What to produce →
Take the entries that follow and return exactly the lines from the one holding "przestrzeń wprowadzoną w" through the one holding "metryczną, a $\mu_n,\mu$ miarami Radona.", both included. Nothing else is needed.

***** The records *****

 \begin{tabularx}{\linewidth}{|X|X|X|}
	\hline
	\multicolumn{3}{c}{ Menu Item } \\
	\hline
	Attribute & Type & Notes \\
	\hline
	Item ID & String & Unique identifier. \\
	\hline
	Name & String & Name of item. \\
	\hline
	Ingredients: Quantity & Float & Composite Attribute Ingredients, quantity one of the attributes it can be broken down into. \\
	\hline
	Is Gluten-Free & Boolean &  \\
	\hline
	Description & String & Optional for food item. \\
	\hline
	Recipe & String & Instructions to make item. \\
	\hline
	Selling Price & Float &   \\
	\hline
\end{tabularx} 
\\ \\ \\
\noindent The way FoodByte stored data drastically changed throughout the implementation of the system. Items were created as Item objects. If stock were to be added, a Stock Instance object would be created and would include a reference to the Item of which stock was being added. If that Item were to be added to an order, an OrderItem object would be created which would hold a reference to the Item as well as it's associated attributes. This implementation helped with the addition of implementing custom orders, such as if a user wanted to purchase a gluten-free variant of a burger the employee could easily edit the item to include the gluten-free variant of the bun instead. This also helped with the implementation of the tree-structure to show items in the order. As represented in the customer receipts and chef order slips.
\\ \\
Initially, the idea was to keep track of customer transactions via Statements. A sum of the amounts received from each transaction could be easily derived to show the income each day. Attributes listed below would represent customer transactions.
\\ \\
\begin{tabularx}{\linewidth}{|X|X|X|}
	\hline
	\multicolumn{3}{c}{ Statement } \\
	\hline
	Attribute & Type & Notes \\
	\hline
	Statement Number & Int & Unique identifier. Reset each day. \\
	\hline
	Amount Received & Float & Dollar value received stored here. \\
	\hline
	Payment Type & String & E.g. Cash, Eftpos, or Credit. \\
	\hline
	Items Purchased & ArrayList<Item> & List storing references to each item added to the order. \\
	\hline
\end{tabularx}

*****
***** The records *****

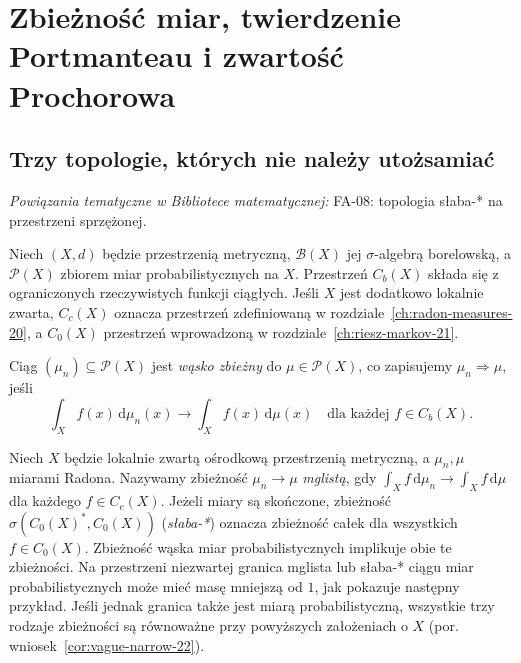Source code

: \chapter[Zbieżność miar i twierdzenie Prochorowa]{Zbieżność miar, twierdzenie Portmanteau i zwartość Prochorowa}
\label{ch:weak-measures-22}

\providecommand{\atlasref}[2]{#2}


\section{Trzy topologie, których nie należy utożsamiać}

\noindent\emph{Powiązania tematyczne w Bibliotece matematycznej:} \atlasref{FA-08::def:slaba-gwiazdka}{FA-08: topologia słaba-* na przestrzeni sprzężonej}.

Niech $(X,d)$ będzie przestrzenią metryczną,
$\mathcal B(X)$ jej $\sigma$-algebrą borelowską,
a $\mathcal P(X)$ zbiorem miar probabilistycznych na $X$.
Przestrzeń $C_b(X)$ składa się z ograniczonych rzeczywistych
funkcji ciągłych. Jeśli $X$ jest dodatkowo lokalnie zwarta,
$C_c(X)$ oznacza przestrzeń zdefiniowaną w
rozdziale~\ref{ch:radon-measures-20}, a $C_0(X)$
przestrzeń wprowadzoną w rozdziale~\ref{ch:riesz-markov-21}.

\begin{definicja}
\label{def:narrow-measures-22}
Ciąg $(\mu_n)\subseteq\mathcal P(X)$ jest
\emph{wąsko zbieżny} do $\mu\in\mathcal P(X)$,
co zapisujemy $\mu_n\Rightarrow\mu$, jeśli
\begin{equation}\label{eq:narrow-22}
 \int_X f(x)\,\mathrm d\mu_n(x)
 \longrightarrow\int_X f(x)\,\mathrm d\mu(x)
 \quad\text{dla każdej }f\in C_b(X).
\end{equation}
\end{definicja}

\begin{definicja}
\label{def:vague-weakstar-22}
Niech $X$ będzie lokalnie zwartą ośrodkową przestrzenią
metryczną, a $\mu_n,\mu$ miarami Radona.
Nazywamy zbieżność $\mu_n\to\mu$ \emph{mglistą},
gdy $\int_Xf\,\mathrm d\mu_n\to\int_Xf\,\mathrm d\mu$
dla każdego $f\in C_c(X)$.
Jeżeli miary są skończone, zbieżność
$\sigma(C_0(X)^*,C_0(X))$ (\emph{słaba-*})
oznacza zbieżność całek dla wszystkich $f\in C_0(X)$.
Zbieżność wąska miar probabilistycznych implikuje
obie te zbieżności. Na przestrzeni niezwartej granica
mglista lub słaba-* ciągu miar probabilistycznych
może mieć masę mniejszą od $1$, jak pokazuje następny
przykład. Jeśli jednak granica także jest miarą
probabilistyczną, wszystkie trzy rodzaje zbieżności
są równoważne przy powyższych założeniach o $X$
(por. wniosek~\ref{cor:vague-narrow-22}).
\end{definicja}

*****

Result of this exercise →
przestrzeń wprowadzoną w rozdziale~\ref{ch:riesz-markov-21}.

\begin{definicja}
\label{def:narrow-measures-22}
Ciąg $(\mu_n)\subseteq\mathcal P(X)$ jest
\emph{wąsko zbieżny} do $\mu\in\mathcal P(X)$,
co zapisujemy $\mu_n\Rightarrow\mu$, jeśli
\begin{equation}\label{eq:narrow-22}
 \int_X f(x)\,\mathrm d\mu_n(x)
 \longrightarrow\int_X f(x)\,\mathrm d\mu(x)
 \quad\text{dla każdej }f\in C_b(X).
\end{equation}
\end{definicja}

\begin{definicja}
\label{def:vague-weakstar-22}
Niech $X$ będzie lokalnie zwartą ośrodkową przestrzenią
metryczną, a $\mu_n,\mu$ miarami Radona.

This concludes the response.